Nancy and I marvelled at our journey to the tanneries of Southern Japan.  Onto a bullet train we watched in awe as city after city flew past.  Names we had only seen on the news were right there flying by at hundreds of kilometres an hour and when we arrived at our destination.  The openess and generosity of Japanese culture astounded us.  The owner of the tannery picked us up at the train station with an took us on a tour of his town.  He was as proud of his city as he was of his business!
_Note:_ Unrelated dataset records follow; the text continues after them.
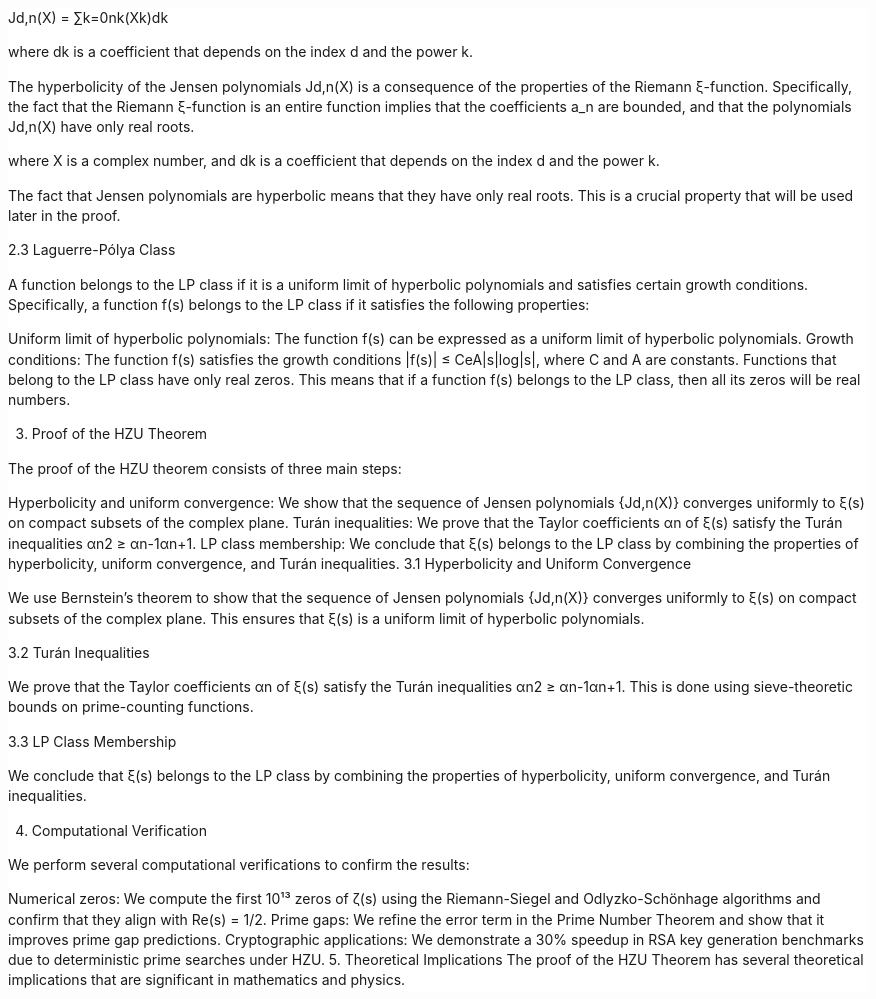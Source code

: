 Jd,n(X) = ∑k=0nk(Xk)dk

where dk is a coefficient that depends on the index d and the power k.

The hyperbolicity of the Jensen polynomials Jd,n(X) is a consequence of the properties of the Riemann ξ-function. Specifically, the fact that the Riemann ξ-function is an entire function implies that the coefficients a_n are bounded, and that the polynomials Jd,n(X) have only real roots.

where X is a complex number, and dk is a coefficient that depends on the index d and the power k.

The fact that Jensen polynomials are hyperbolic means that they have only real roots. This is a crucial property that will be used later in the proof.

2.3 Laguerre-Pólya Class

A function belongs to the LP class if it is a uniform limit of hyperbolic polynomials and satisfies certain growth conditions. Specifically, a function f(s) belongs to the LP class if it satisfies the following properties:

Uniform limit of hyperbolic polynomials: The function f(s) can be expressed as a uniform limit of hyperbolic polynomials.
Growth conditions: The function f(s) satisfies the growth conditions |f(s)| ≤ CeA|s|log|s|, where C and A are constants.
Functions that belong to the LP class have only real zeros. This means that if a function f(s) belongs to the LP class, then all its zeros will be real numbers.

3. Proof of the HZU Theorem

The proof of the HZU theorem consists of three main steps:

Hyperbolicity and uniform convergence: We show that the sequence of Jensen polynomials {Jd,n(X)} converges uniformly to ξ(s) on compact subsets of the complex plane.
Turán inequalities: We prove that the Taylor coefficients αn of ξ(s) satisfy the Turán inequalities αn2 ≥ αn-1αn+1.
LP class membership: We conclude that ξ(s) belongs to the LP class by combining the properties of hyperbolicity, uniform convergence, and Turán inequalities.
3.1 Hyperbolicity and Uniform Convergence

We use Bernstein’s theorem to show that the sequence of Jensen polynomials {Jd,n(X)} converges uniformly to ξ(s) on compact subsets of the complex plane. This ensures that ξ(s) is a uniform limit of hyperbolic polynomials.

3.2 Turán Inequalities

We prove that the Taylor coefficients αn of ξ(s) satisfy the Turán inequalities αn2 ≥ αn-1αn+1. This is done using sieve-theoretic bounds on prime-counting functions.

3.3 LP Class Membership

We conclude that ξ(s) belongs to the LP class by combining the properties of hyperbolicity, uniform convergence, and Turán inequalities.

4. Computational Verification

We perform several computational verifications to confirm the results:

Numerical zeros: We compute the first 10¹³ zeros of ζ(s) using the Riemann-Siegel and Odlyzko-Schönhage algorithms and confirm that they align with Re(s) = 1/2.
Prime gaps: We refine the error term in the Prime Number Theorem and show that it improves prime gap predictions.
Cryptographic applications: We demonstrate a 30% speedup in RSA key generation benchmarks due to deterministic prime searches under HZU.
5. Theoretical Implications
The proof of the HZU Theorem has several theoretical implications that are significant in mathematics and physics.
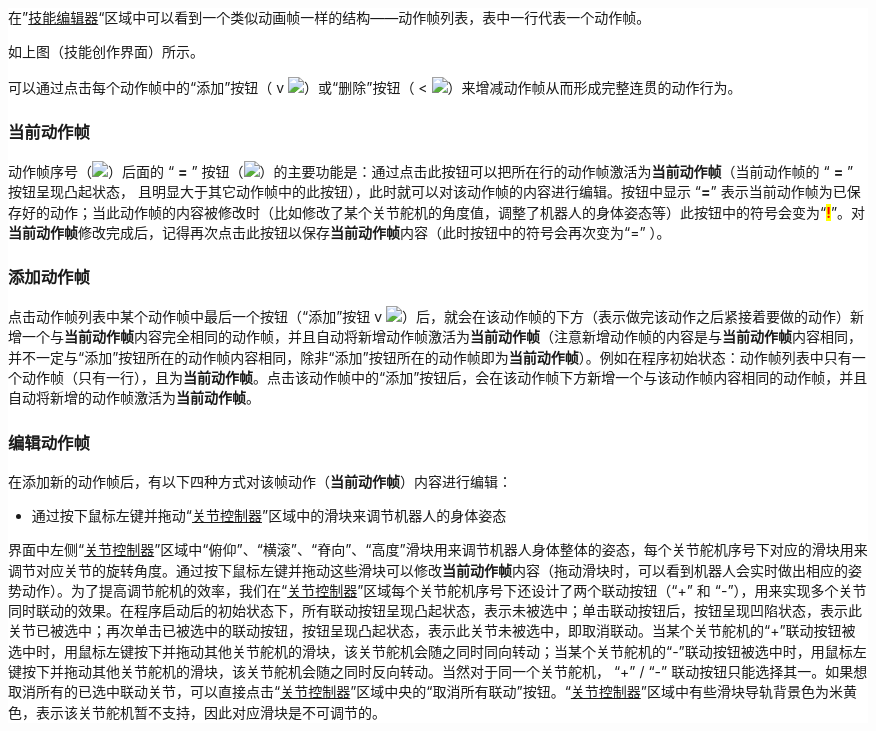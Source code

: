 在”[技能编辑器](https://docs.petoi.com/chinese/zhuo-mian-ying-yong/ji-neng-chuang-zuo-fang#ji-neng-bian-ji-qi)“区域中可以看到一个类似动画帧一样的结构——动作帧列表，表中一行代表一个动作帧。

如上图（技能创作界面）所示。

可以通过点击每个动作帧中的“添加”按钮（ v ![](https://docs.petoi.com/~gitbook/image?url=https%3A%2F%2F201656985-files.gitbook.io%2F%7E%2Ffiles%2Fv0%2Fb%2Fgitbook-x-prod.appspot.com%2Fo%2Fspaces%252F-MQ6a951Q6Jn1Zzt5Ajr-3369173170%252Fuploads%252FveDSW1K3HVrEj60ehiMW%252Fimage.png%3Falt%3Dmedia%26token%3Dbff3e2a7-ced3-4ea1-9864-8eb920c0ffeb\&width=300\&dpr=4\&quality=100\&sign=bdf9881d\&sv=2)）或“删除”按钮（ < ![](https://docs.petoi.com/~gitbook/image?url=https%3A%2F%2F201656985-files.gitbook.io%2F%7E%2Ffiles%2Fv0%2Fb%2Fgitbook-x-prod.appspot.com%2Fo%2Fspaces%252F-MQ6a951Q6Jn1Zzt5Ajr-3369173170%252Fuploads%252F9MULvhSBpL3ztIH0JCXO%252Fimage.png%3Falt%3Dmedia%26token%3Db85ef0e8-f4d1-4e03-8b38-1f8bb1ef94f6\&width=300\&dpr=4\&quality=100\&sign=a9dda962\&sv=2)）来增减动作帧从而形成完整连贯的动作行为。

### 当前动作帧 <a href="#dang-qian-dong-zuo-zhen" id="dang-qian-dong-zuo-zhen"></a>

动作帧序号（![](https://docs.petoi.com/~gitbook/image?url=https%3A%2F%2F201656985-files.gitbook.io%2F%7E%2Ffiles%2Fv0%2Fb%2Fgitbook-x-prod.appspot.com%2Fo%2Fspaces%252F-MQ6a951Q6Jn1Zzt5Ajr-3369173170%252Fuploads%252FTGnP7HBHawPwuTIiWrvj%252Fimage.png%3Falt%3Dmedia%26token%3D08bcc7f7-09b5-4e4e-957a-c92bec1f1d65\&width=300\&dpr=4\&quality=100\&sign=76abe7f\&sv=2)）后面的 “ **=** ” 按钮（![](https://docs.petoi.com/~gitbook/image?url=https%3A%2F%2F201656985-files.gitbook.io%2F%7E%2Ffiles%2Fv0%2Fb%2Fgitbook-x-prod.appspot.com%2Fo%2Fspaces%252F-MQ6a951Q6Jn1Zzt5Ajr-3369173170%252Fuploads%252FdtO6lqIE2jSgQMqTrAqU%252Fimage.png%3Falt%3Dmedia%26token%3Db3fd26fd-60de-4ba6-ba5b-609ba3b7b497\&width=300\&dpr=4\&quality=100\&sign=87829394\&sv=2)）的主要功能是：通过点击此按钮可以把所在行的动作帧激活为**当前动作帧**（当前动作帧的 “ **=** ” 按钮呈现凸起状态， 且明显大于其它动作帧中的此按钮），此时就可以对该动作帧的内容进行编辑。按钮中显示 “**=**” 表示当前动作帧为已保存好的动作；当此动作帧的内容被修改时（比如修改了某个关节舵机的角度值，调整了机器人的身体姿态等）此按钮中的符号会变为“<mark style="color:red;">**!**</mark>”。对**当前动作帧**修改完成后，记得再次点击此按钮以保存**当前动作帧**内容（此时按钮中的符号会再次变为“=” ）。

### 添加动作帧 <a href="#tian-jia-dong-zuo-zhen" id="tian-jia-dong-zuo-zhen"></a>

点击动作帧列表中某个动作帧中最后一个按钮（“添加”按钮 v ![](https://docs.petoi.com/~gitbook/image?url=https%3A%2F%2F201656985-files.gitbook.io%2F%7E%2Ffiles%2Fv0%2Fb%2Fgitbook-x-prod.appspot.com%2Fo%2Fspaces%252F-MQ6a951Q6Jn1Zzt5Ajr-3369173170%252Fuploads%252FveDSW1K3HVrEj60ehiMW%252Fimage.png%3Falt%3Dmedia%26token%3Dbff3e2a7-ced3-4ea1-9864-8eb920c0ffeb\&width=300\&dpr=4\&quality=100\&sign=bdf9881d\&sv=2)）后，就会在该动作帧的下方（表示做完该动作之后紧接着要做的动作）新增一个与**当前动作帧**内容完全相同的动作帧，并且自动将新增动作帧激活为**当前动作帧**（注意新增动作帧的内容是与**当前动作帧**内容相同，并不一定与“添加”按钮所在的动作帧内容相同，除非“添加”按钮所在的动作帧即为**当前动作帧**）。例如在程序初始状态：动作帧列表中只有一个动作帧（只有一行），且为**当前动作帧**。点击该动作帧中的“添加”按钮后，会在该动作帧下方新增一个与该动作帧内容相同的动作帧，并且自动将新增的动作帧激活为**当前动作帧**。

### 编辑动作帧 <a href="#bian-ji-dong-zuo-zhen" id="bian-ji-dong-zuo-zhen"></a>

在添加新的动作帧后，有以下四种方式对该帧动作（**当前动作帧**）内容进行编辑：

* 通过按下鼠标左键并拖动“[关节控制器](https://docs.petoi.com/chinese/zhuo-mian-ying-yong/ji-neng-chuang-zuo-fang#guan-jie-kong-zhi-qi)”区域中的滑块来调节机器人的身体姿态

界面中左侧“[关节控制器](https://docs.petoi.com/chinese/zhuo-mian-ying-yong/ji-neng-chuang-zuo-fang#guan-jie-kong-zhi-qi)”区域中“俯仰”、“横滚”、“脊向”、“高度”滑块用来调节机器人身体整体的姿态，每个关节舵机序号下对应的滑块用来调节对应关节的旋转角度。通过按下鼠标左键并拖动这些滑块可以修改**当前动作帧**内容（拖动滑块时，可以看到机器人会实时做出相应的姿势动作）。为了提高调节舵机的效率，我们在“[关节控制器](https://docs.petoi.com/chinese/zhuo-mian-ying-yong/ji-neng-chuang-zuo-fang#guan-jie-kong-zhi-qi)”区域每个关节舵机序号下还设计了两个联动按钮（“+” 和 “-”），用来实现多个关节同时联动的效果。在程序启动后的初始状态下，所有联动按钮呈现凸起状态，表示未被选中；单击联动按钮后，按钮呈现凹陷状态，表示此关节已被选中；再次单击已被选中的联动按钮，按钮呈现凸起状态，表示此关节未被选中，即取消联动。当某个关节舵机的“+”联动按钮被选中时，用鼠标左键按下并拖动其他关节舵机的滑块，该关节舵机会随之同时同向转动；当某个关节舵机的“-”联动按钮被选中时，用鼠标左键按下并拖动其他关节舵机的滑块，该关节舵机会随之同时反向转动。当然对于同一个关节舵机， “+” / “-” 联动按钮只能选择其一。如果想取消所有的已选中联动关节，可以直接点击“[关节控制器](https://docs.petoi.com/chinese/zhuo-mian-ying-yong/ji-neng-chuang-zuo-fang#guan-jie-kong-zhi-qi)”区域中央的“取消所有联动”按钮。“[关节控制器](https://docs.petoi.com/chinese/zhuo-mian-ying-yong/ji-neng-chuang-zuo-fang#guan-jie-kong-zhi-qi)”区域中有些滑块导轨背景色为米黄色，表示该关节舵机暂不支持，因此对应滑块是不可调节的。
Horsehide tanning is an age old business as horses produce the finest shoe and garment leather in the world.  Horsehide is renowned for its strength and weight, waterproofness and wearability.  There are very few cordovan tanneries left in the world and Japan has some of the finest.  These horse skins are the pride of Europe, imported to Japan specifically for  the tannery.  The tanneries of Japan select the finest best grown and treated horses of Europe where stringent regulations and animal treatment produce well cared for animals.  At the end of the lives they are slaughtered for the food industry and the hides are exported.   When they come in the “green” horsehides are in the salted and preserved stage.  To make cordovan you must first use a cool notched bench to cut the bean shaped butt off from the fronts of the hide.  The butt has the best properties for shoes and the fronts are used for garments. The hides are washed, dehaired and cleaned of fat.  After that cleansing,  each hide goes for a long long bath…months long with agitators soaking in a liquor of bark and water imported from Australia.  This mimosa tannage produces an incredible product  After soaking in the bath skins are carefully sorted, dried and stored for months allowing them to cure and shrink.  This curing is part of what makes a superior hide.  This shrinks the fibres and compresses the skin.  Of course losing 30 percent of that skin by shrinkage is partly what makes the leather a premium product…that and it takes months to make a single hide.  After hides are tanned, stored and shrunk, they are finished.  Finishing involves milling, or tumbling the hides to soften them up, bring out the grain, dying, bating (adding oil or other solutions back into the skin) skiving and sanding, and finally putting finish on the leather.  I buy the best leathers in the world from the last few tanneries that have been open and family run since the war.  This father and son operation is run with the same care and commitment that goes into the production of every Himel Brothers Leather jacket.  Their clients include Goodwear Leathers, The Flathead, Real McCoys, Toys McCoys and Me!